• _PROBLEM STATEMENT_
Your answer should consist of each line below that contains the string "master".

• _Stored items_

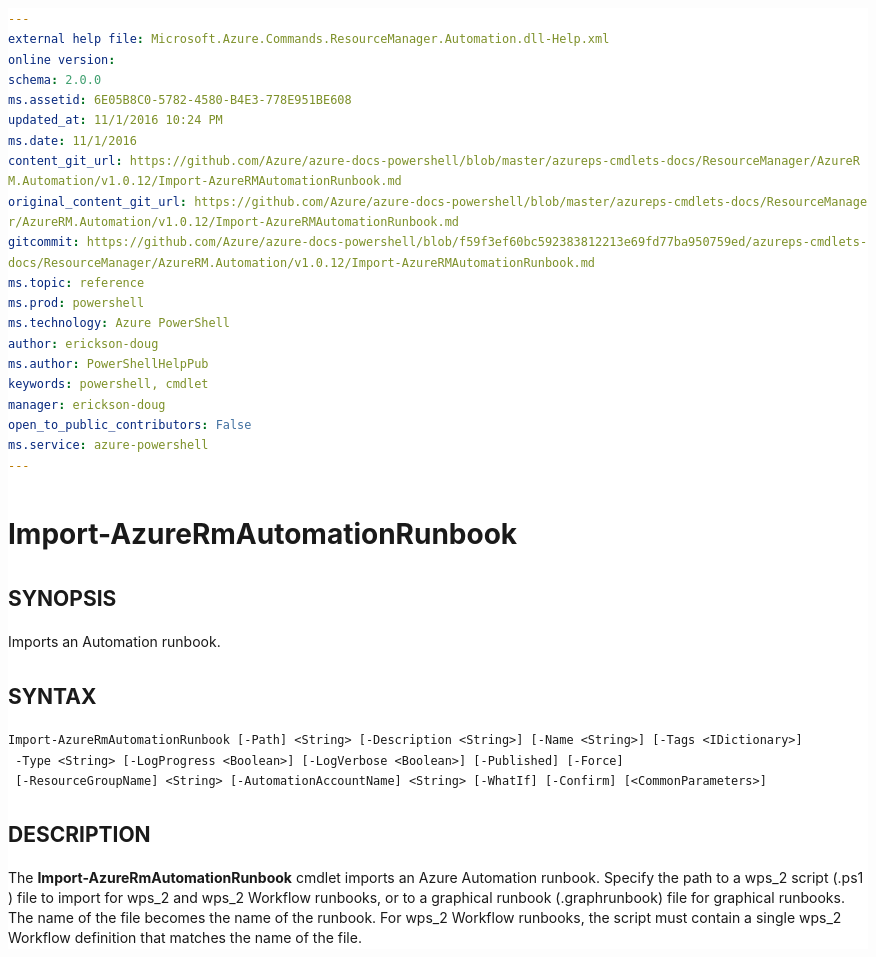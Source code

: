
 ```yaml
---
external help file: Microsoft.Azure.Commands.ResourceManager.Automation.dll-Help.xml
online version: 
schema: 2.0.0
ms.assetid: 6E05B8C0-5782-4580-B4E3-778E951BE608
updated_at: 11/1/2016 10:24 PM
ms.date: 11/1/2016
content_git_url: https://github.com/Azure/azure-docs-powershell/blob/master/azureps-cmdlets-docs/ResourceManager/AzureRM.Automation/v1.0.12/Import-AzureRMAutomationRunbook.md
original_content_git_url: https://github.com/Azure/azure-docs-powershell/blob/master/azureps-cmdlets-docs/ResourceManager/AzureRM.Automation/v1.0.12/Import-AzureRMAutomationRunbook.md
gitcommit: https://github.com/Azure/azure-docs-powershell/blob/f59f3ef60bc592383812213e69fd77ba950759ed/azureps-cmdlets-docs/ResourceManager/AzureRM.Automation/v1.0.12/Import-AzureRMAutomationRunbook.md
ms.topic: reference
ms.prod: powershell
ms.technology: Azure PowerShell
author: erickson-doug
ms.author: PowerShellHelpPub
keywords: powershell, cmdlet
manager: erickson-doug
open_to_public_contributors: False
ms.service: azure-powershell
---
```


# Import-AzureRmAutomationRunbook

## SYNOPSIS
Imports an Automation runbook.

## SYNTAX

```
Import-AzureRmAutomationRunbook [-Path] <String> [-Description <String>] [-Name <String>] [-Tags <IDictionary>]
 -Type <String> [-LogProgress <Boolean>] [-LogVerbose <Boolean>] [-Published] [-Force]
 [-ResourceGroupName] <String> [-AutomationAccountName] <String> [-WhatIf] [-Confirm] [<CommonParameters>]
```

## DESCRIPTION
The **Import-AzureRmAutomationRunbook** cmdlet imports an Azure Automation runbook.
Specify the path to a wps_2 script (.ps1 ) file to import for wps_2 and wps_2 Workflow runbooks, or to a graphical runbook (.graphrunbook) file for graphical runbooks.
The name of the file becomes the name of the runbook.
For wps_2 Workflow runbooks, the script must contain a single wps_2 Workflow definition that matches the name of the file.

• _YOUR RESPONSE_
content_git_url: https://github.com/Azure/azure-docs-powershell/blob/master/azureps-cmdlets-docs/ResourceManager/AzureRM.Automation/v1.0.12/Import-AzureRMAutomationRunbook.md
original_content_git_url: https://github.com/Azure/azure-docs-powershell/blob/master/azureps-cmdlets-docs/ResourceManager/AzureRM.Automation/v1.0.12/Import-AzureRMAutomationRunbook.md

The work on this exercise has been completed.